Chez les éditeurs, la question des RH est devenue centrale. « On ne parle même pas de recrutement mais de fidélisation. Dans une petite entreprise, il vaut mieux capitaliser sur l'innovation, sa valeur ajoutée, sa capacité d'adaptation et l'écoute. Il ne s'agit pas d'hémorragie mais un départ peut nous mettre en difficulté. C'est un point de vigilance où il faut savoir jouer avec ses armes», souligne-t-il.

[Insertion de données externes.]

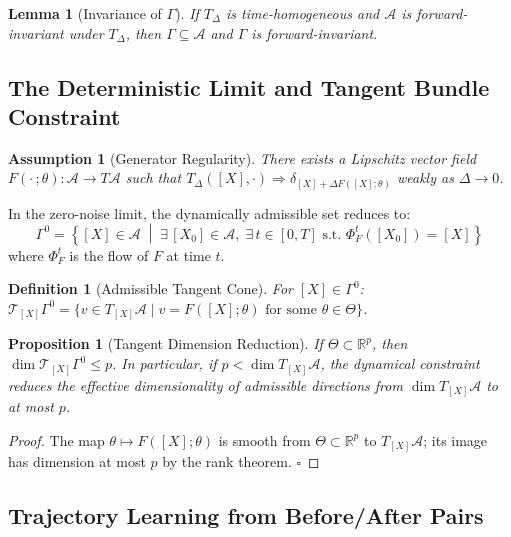 \documentclass[11pt, oneside]{article}
\newtheorem{lemma}[theorem]{Lemma}
\newtheorem{proposition}[theorem]{Proposition}
\newtheorem{definition}[theorem]{Definition}
\newtheorem{assumption}[theorem]{Assumption}
\begin{document}
\begin{lemma}[Invariance of $\Gamma$]
If $T_\Delta$ is time-homogeneous and $\mathcal{A}$ is forward-invariant under $T_\Delta$,
then $\Gamma \subseteq \mathcal{A}$ and $\Gamma$ is forward-invariant.
\end{lemma}

\subsection{The Deterministic Limit and Tangent Bundle Constraint}

\begin{assumption}[Generator Regularity]
\label{ass:generator}
There exists a Lipschitz vector field $F(\cdot\,;\theta) : \mathcal{A} \to T\mathcal{A}$
such that $T_\Delta([X],\cdot) \Rightarrow \delta_{[X]+\Delta F([X];\theta)}$ weakly as
$\Delta \to 0$.
\end{assumption}

In the zero-noise limit, the dynamically admissible set reduces to:
\[
\Gamma^0 = \left\{ [X] \in \mathcal{A} \;\middle|\;
\exists\, [X_0] \in \mathcal{A},\; \exists\, t \in [0,T] \text{ s.t. }
\Phi^t_F([X_0]) = [X] \right\}
\]
where $\Phi^t_F$ is the flow of $F$ at time $t$.

\begin{definition}[Admissible Tangent Cone]
For $[X] \in \Gamma^0$:
$\mathcal{T}_{[X]}\Gamma^0 = \{v \in T_{[X]}\mathcal{A} \mid v = F([X];\theta)
\text{ for some } \theta \in \Theta\}$.
\end{definition}

\begin{proposition}[Tangent Dimension Reduction]
If $\Theta \subset \mathbb{R}^p$, then $\dim \mathcal{T}_{[X]}\Gamma^0 \le p$.
In particular, if $p < \dim T_{[X]}\mathcal{A}$, the dynamical constraint reduces the
effective dimensionality of admissible directions from $\dim T_{[X]}\mathcal{A}$ to
at most $p$.
\end{proposition}
\begin{proof}
The map $\theta \mapsto F([X];\theta)$ is smooth from $\Theta \subset \mathbb{R}^p$ to
$T_{[X]}\mathcal{A}$; its image has dimension at most $p$ by the rank theorem. $\square$
\end{proof}

\subsection{Trajectory Learning from Before/After Pairs}
\end{document}

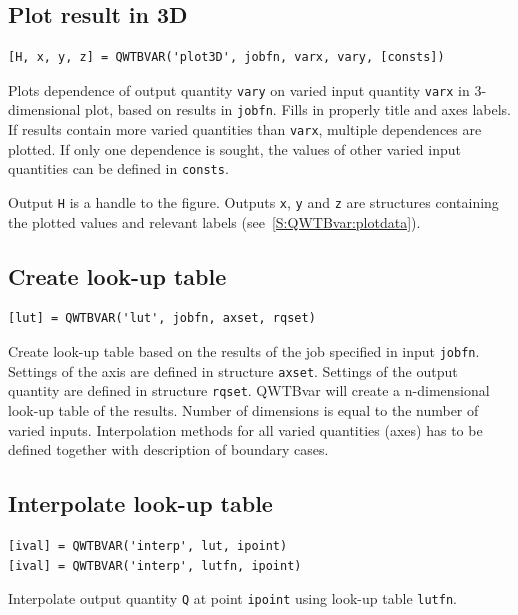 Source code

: \documentclass[12pt,a4paper,oneside]{report} %
\newcommand{\li}[1]{\lstinline{#1}}     %
\begin{document}
\subsection{Plot result in 3D}
\label{S:QWTBvar:plot3D}
\begin{lstlisting}
[H, x, y, z] = QWTBVAR('plot3D', jobfn, varx, vary, [consts])
\end{lstlisting}
Plots dependence of output quantity \li{vary} on varied input quantity
\li{varx} in 3-dimensional plot, based on results in \li{jobfn}.
Fills in properly title and axes labels. If results contain more varied
quantities than \li{varx}, multiple dependences are plotted.
If only one dependence is sought, the values of other varied input quantities
can be defined in \li{consts}.

Output \li{H} is a handle to the figure. Outputs \li{x}, \li{y} and \li{z} are
structures containing the plotted values and relevant labels
(see~\ref{S:QWTBvar:plotdata}).


\subsection{Create look-up table}
\label{S:QWTBvar:lut}
\begin{lstlisting}
[lut] = QWTBVAR('lut', jobfn, axset, rqset)
\end{lstlisting}
Create look-up table based on the results of the job specified in input
\li{jobfn}.
Settings of the axis are defined in structure \li{axset}.
Settings of the output quantity are defined in structure \li{rqset}.
QWTBvar will create a n-dimensional look-up table of the results. Number of
dimensions is equal to the number of varied inputs. Interpolation methods for
all varied quantities (axes) has to be defined together with description of
boundary cases.

\subsection{Interpolate look-up table}
\label{S:QWTBvar:interp}
\begin{lstlisting}
[ival] = QWTBVAR('interp', lut, ipoint)
[ival] = QWTBVAR('interp', lutfn, ipoint)
\end{lstlisting}
Interpolate output quantity \li{Q} at point \li{ipoint} using
look-up table \li{lutfn}.
\end{document}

Le modèle social de la PME attire
A la Chevrollière (44), chez Proginov (280 personnes et 46 millions d'euros de chiffre d'affaires) où 85% des salariés détiennent 60% de l'entreprise, la température est différente. « Nous sommes situés à 20 kilomètres de Nantes et nous ne sommes pas affectés par les tensions du marché nantais », reconnait même Philippe Plantive, président du conseil de l'éditeur Proginov, qui a recruté 32 personnes en 2020. Un record. Et lui, cultive habilement sa marque employeur. Au point d'avoir 400 à 500 candidatures sous le coude. « Grace à des rapprochements avec les écoles d'ingénieurs, la mise en place de contrats d'alternance, de contrats de professionnalisation et de candidatures spontanées. Plus que les diplômes, nous avons mis en place des tests drastiques et on renouvelle régulièrement nos effectifs pour être en phase avec l'évolution des systèmes informatiques et permettre aux jeunes d'amener de nouveaux usages», dit-il.
Ici, entre le plus bas et le plus haut salaire, l'échelle est de 1 à 3, avec une variable de 50%. Les dividendes sont redistribués à 85% des salariés actionnaires. «C'est leur boite ! On échappe ainsi à un marché du travail hyper tendu. Le modèle social de la PME est très différent de la start-up où les fonds mettent la pression pour avoir un retour rapide sur investissement, où les lendemains ne sont pas toujours glorieux. Très différent aussi des grands noms de l'IT où les dirigeants sont inaccessibles. Ici, le chef d'entreprise est présent sur le terrain, Il explique, on peut parler avec lui... Ce sont des valeurs qui ont du sens aux yeux des nouvelles générations. Bien sûr, les salaires augmentent régulièrement pour éviter les sentiments d'injustices mais certains postes, comme les profils cybers, sont devenus extrêmement chers. Certains sont rémunérés comme des joueurs de football ! C'est devenu compliqué de rivaliser, alors on préfère miser sur les jeunes», reconnait le président du conseil de Proginov, où, avec un salaire moyen mensuel de référence de 3.500 à 3.700 euros, le turnover est extrêmement limité. Le bouche à oreille fait le reste.